>>>

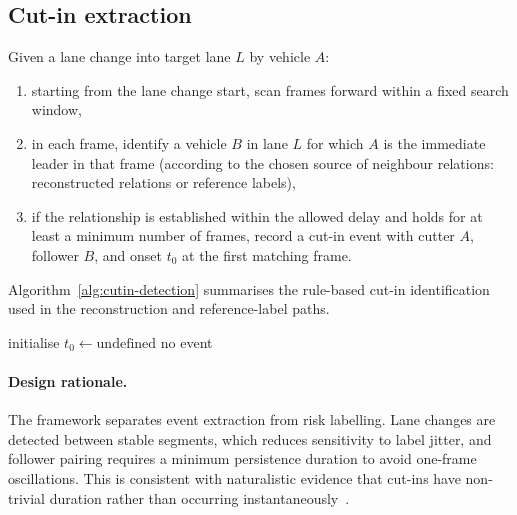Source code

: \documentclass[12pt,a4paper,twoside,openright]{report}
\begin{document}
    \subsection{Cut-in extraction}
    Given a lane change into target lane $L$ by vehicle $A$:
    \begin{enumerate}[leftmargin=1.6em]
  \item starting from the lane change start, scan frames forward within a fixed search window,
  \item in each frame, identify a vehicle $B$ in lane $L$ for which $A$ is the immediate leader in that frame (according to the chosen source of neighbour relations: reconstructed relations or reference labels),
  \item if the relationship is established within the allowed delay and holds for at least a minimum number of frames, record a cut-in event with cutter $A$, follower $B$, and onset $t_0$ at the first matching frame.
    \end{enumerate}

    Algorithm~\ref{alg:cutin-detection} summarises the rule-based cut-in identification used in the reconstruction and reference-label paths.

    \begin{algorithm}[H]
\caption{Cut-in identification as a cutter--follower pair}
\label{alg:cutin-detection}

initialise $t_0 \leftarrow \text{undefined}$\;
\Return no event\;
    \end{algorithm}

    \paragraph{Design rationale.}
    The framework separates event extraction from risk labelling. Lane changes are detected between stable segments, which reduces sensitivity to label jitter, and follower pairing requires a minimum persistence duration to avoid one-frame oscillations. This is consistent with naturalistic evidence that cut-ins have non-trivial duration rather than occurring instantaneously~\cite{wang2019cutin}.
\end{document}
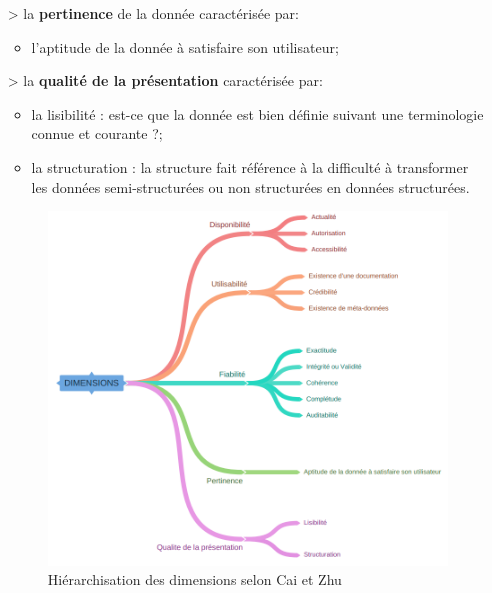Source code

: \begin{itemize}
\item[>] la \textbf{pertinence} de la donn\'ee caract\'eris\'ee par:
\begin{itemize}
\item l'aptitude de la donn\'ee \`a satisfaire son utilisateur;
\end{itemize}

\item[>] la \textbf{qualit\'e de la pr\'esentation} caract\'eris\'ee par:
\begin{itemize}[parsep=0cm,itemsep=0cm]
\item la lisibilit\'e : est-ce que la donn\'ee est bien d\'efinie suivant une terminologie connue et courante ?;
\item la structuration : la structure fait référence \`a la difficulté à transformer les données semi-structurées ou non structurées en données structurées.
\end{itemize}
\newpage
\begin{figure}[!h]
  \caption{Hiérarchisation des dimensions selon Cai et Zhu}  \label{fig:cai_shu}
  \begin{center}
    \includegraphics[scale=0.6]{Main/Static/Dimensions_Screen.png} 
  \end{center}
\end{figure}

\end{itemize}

<<<

--- What is being asked ---
Using the records above, count the lines containing "extraction". Give no words besides the number.

--- Output of the task ---
2